4. You should always diversify your investments
Yes, diversifying your investments can help you avoid financial ruin if you place all your money in one stock and then the stock plummets. Diversifying investments can help limit financial risk, but according to Investopedia, there are several times when diversifying is not the best idea. In order to properly diversify your portfolio, you will need at least $100,000 to invest in different stock sectors. Maintaining a diversified stock portfolio also requires a large time commitment and makes your taxes more complicated. Diversifying investments is often a good decision, but it isn’t the right decision for everyone.
5. Moving to a higher tax bracket will leave you with less money
Moving to a new tax bracket should be something to celebrate, not something to worry about. Tax rates are progressive, so the entirety of your income won’t be tasked higher just because your new income puts you in a higher bracket. Only the amount of your income that goes over the previous tax rate will be taxed at the higher rate. For example, if you are filing your 2013 taxes as a single taxpayer and you make $80,000 annually, your first $8,925 of income will be taxed at 10 percent, your income up to $36,250 will be taxed at 15 percent, and only the difference between $36,250 and your $80,000 income will be taxed at 25 percent. Plus, if you are making more money but living on the same budget, you can save more, which means you have more cash to contribute to tax-advantaged accounts, which can actually reduce your tax bill.

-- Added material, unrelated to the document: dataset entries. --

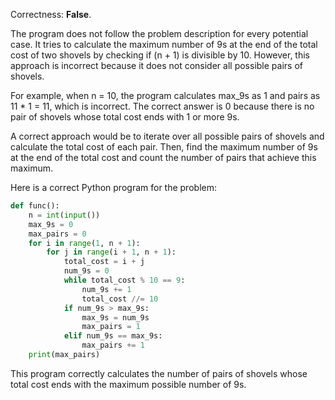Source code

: Correctness: **False**.

The program does not follow the problem description for every potential case. It tries to calculate the maximum number of 9s at the end of the total cost of two shovels by checking if (n + 1) is divisible by 10. However, this approach is incorrect because it does not consider all possible pairs of shovels.

For example, when n = 10, the program calculates max_9s as 1 and pairs as 11 * 1 = 11, which is incorrect. The correct answer is 0 because there is no pair of shovels whose total cost ends with 1 or more 9s.

A correct approach would be to iterate over all possible pairs of shovels and calculate the total cost of each pair. Then, find the maximum number of 9s at the end of the total cost and count the number of pairs that achieve this maximum.

Here is a correct Python program for the problem:
```python
def func():
    n = int(input())
    max_9s = 0
    max_pairs = 0
    for i in range(1, n + 1):
        for j in range(i + 1, n + 1):
            total_cost = i + j
            num_9s = 0
            while total_cost % 10 == 9:
                num_9s += 1
                total_cost //= 10
            if num_9s > max_9s:
                max_9s = num_9s
                max_pairs = 1
            elif num_9s == max_9s:
                max_pairs += 1
    print(max_pairs)
```
This program correctly calculates the number of pairs of shovels whose total cost ends with the maximum possible number of 9s.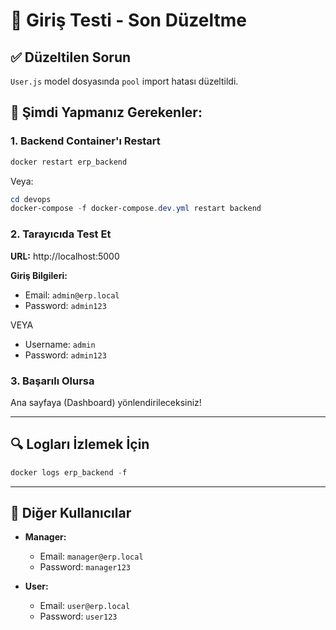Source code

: # 🎯 Giriş Testi - Son Düzeltme

## ✅ Düzeltilen Sorun

`User.js` model dosyasında `pool` import hatası düzeltildi.

## 🔄 Şimdi Yapmanız Gerekenler:

### 1. Backend Container'ı Restart
```powershell
docker restart erp_backend
```

Veya:
```powershell
cd devops
docker-compose -f docker-compose.dev.yml restart backend
```

### 2. Tarayıcıda Test Et

**URL:** http://localhost:5000

**Giriş Bilgileri:**
- Email: `admin@erp.local`
- Password: `admin123`

VEYA

- Username: `admin`
- Password: `admin123`

### 3. Başarılı Olursa

Ana sayfaya (Dashboard) yönlendirileceksiniz!

---

## 🔍 Logları İzlemek İçin

```powershell
docker logs erp_backend -f
```

---

## 📝 Diğer Kullanıcılar

- **Manager:**
  - Email: `manager@erp.local`
  - Password: `manager123`

- **User:**
  - Email: `user@erp.local`  
  - Password: `user123`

6. You get what you pay for
Do we ever really get what we pay for? Sometimes, but paying more money isn’t a guarantee that this will happen. For example, if you buy a brand new tablet for $300, it won’t necessarily be any better than a lightly used one for $100 on eBay. Yes, the more expensive one has never been used, but new items ship with problems all the time. Store-brand items at grocery stores often have the same exact ingredients as brand-name products, but many consumers pay more for the brand names anyway. Purchasing items at garage sales can often save you a lot of money, and you aren’t necessarily sacrificing quality. Of course, sometimes you do get what you paid for. As an example, you might want to avoid clothing that is priced cheap regularly (as opposed to cheap on sale) because it probably isn’t made as well.
7. Using cash will help you save money
Sometimes it is best to pay with cash. A Dunn & Bradstreet study found that customers spend an average of 12-18 percent more when using credit cards. Using cash can often help you stay on a budget, but sometimes when you have cash, it disappears quickly and you don’t know how you spent it. In addition, you can set your credit or debit card up to pay regular monthly bills, which will help you to avoid late fees; you can’t do that with cash. Credit cards often provide cash-back incentives, points, or other perks that you will never get by using straight cash. With a credit card, you also have some protection from the credit company or your bank, whereas if you lose a wad of cash, no one will be paying you back.
There are many other money myths out there, some of which have changed over time and now are just old money lessons that used to be true. Since there are so many ways to store and carry your money, you have to figure out what is right for you right now.